Amid the usual back-to-school preparations this month, yet another College Board AP course was caught in the crossfire of Florida’s ongoing culture war.
This time, it’s AP Psychology that’s pitting school districts and the College Board against the state, with college-bound students caught in the middle. Thanks to a vague law and even vaguer directions from Florida’s education department, some school district leaders remain unsure if the course is even legal to teach. It’s a situation that highlights how difficult — and confusing — it has become for schools to navigate the state’s increasingly restrictive education policies.
The drama began in May, when the Florida Department of Education sent a letter asking the College Board, an organization that administers coursework and exams for college access, to audit and make potential changes to its AP Psychology course, which includes teachings on sexual orientation and gender identity. According to the letter, the course now needed to comply with the new House Bill 1096, otherwise known as the “Don’t Say Period” law, which states that high school lessons on gender identity and sexual orientation must be “age appropriate.”

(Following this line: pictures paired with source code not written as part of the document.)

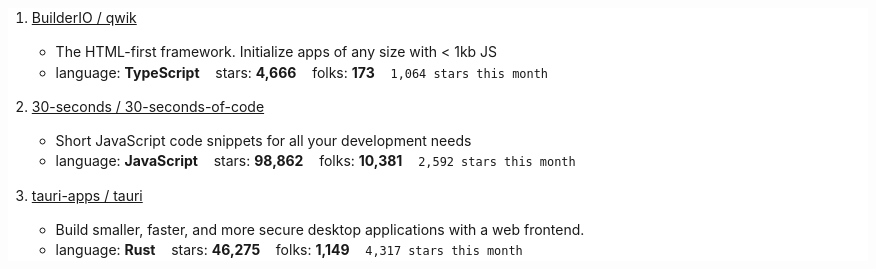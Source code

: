 1. [BuilderIO / qwik](https://github.com/BuilderIO/qwik)
    - The HTML-first framework. Initialize apps of any size with < 1kb JS
    - language: **TypeScript** &nbsp;&nbsp; stars: **4,666** &nbsp;&nbsp; folks: **173**  &nbsp;&nbsp; `1,064 stars this month`

1. [30-seconds / 30-seconds-of-code](https://github.com/30-seconds/30-seconds-of-code)
    - Short JavaScript code snippets for all your development needs
    - language: **JavaScript** &nbsp;&nbsp; stars: **98,862** &nbsp;&nbsp; folks: **10,381**  &nbsp;&nbsp; `2,592 stars this month`

1. [tauri-apps / tauri](https://github.com/tauri-apps/tauri)
    - Build smaller, faster, and more secure desktop applications with a web frontend.
    - language: **Rust** &nbsp;&nbsp; stars: **46,275** &nbsp;&nbsp; folks: **1,149**  &nbsp;&nbsp; `4,317 stars this month`

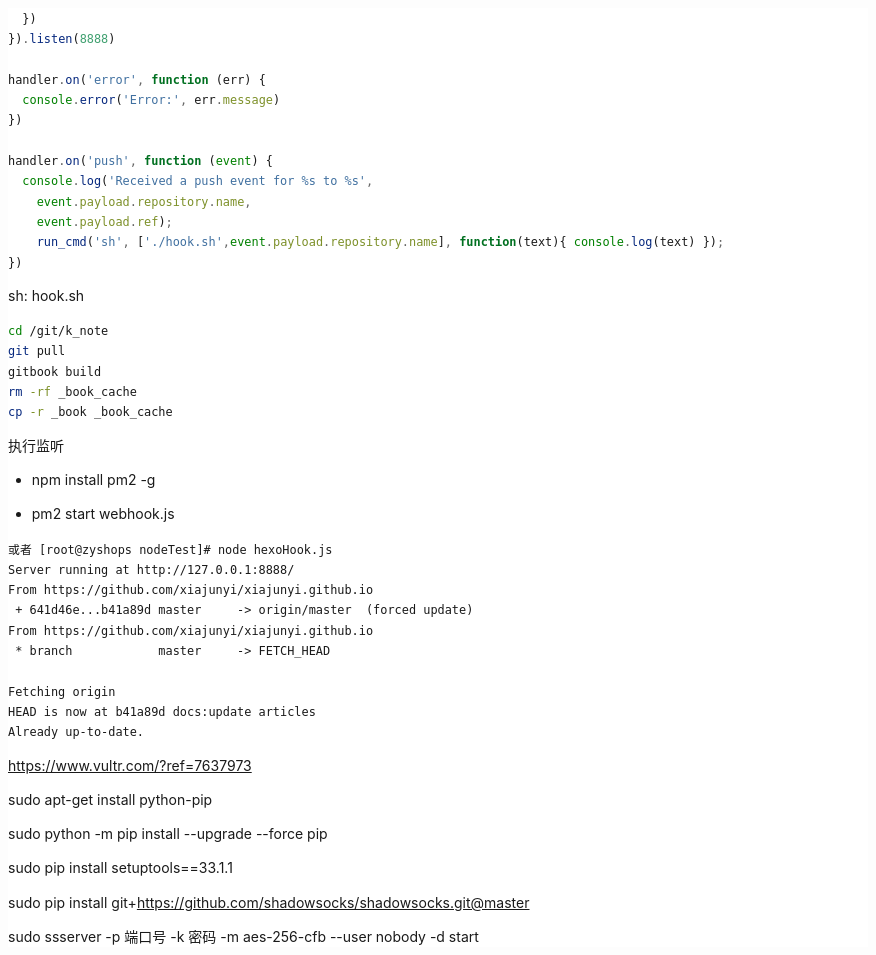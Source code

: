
 ```js
  })
}).listen(8888)

handler.on('error', function (err) {
  console.error('Error:', err.message)
})

handler.on('push', function (event) {
  console.log('Received a push event for %s to %s',
    event.payload.repository.name,
    event.payload.ref);
    run_cmd('sh', ['./hook.sh',event.payload.repository.name], function(text){ console.log(text) });
})
```

sh: hook.sh

```sh
cd /git/k_note
git pull
gitbook build
rm -rf _book_cache
cp -r _book _book_cache
```

执行监听

- npm install pm2 -g

- pm2 start webhook.js


```
或者 [root@zyshops nodeTest]# node hexoHook.js 
Server running at http://127.0.0.1:8888/
From https://github.com/xiajunyi/xiajunyi.github.io
 + 641d46e...b41a89d master     -> origin/master  (forced update)
From https://github.com/xiajunyi/xiajunyi.github.io
 * branch            master     -> FETCH_HEAD

Fetching origin
HEAD is now at b41a89d docs:update articles
Already up-to-date.
```

https://www.vultr.com/?ref=7637973

sudo apt-get install python-pip

sudo python -m pip install --upgrade --force pip

sudo pip install setuptools==33.1.1

sudo pip install git+https://github.com/shadowsocks/shadowsocks.git@master

sudo ssserver -p 端口号 -k 密码 -m aes-256-cfb --user nobody -d start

Unlike its actions in the recent controversy over AP African American Studies in Florida, the College Board didn’t cave to the state’s request. In a stern statement, the organization announced that it would neither modify the course, which it has offered in Florida for 30 years, nor consider college credits for students from schools that watered down the curriculum. According to the College Board, it began receiving messages from teachers “heartbroken that they are being forced to drop AP and instead teach alternatives that have been deemed legal because the courses exclude these topics.” (About 30,000 students statewide had registered for the course, according to the College Board.)
Florida, the College Board declared, had “effectively banned AP…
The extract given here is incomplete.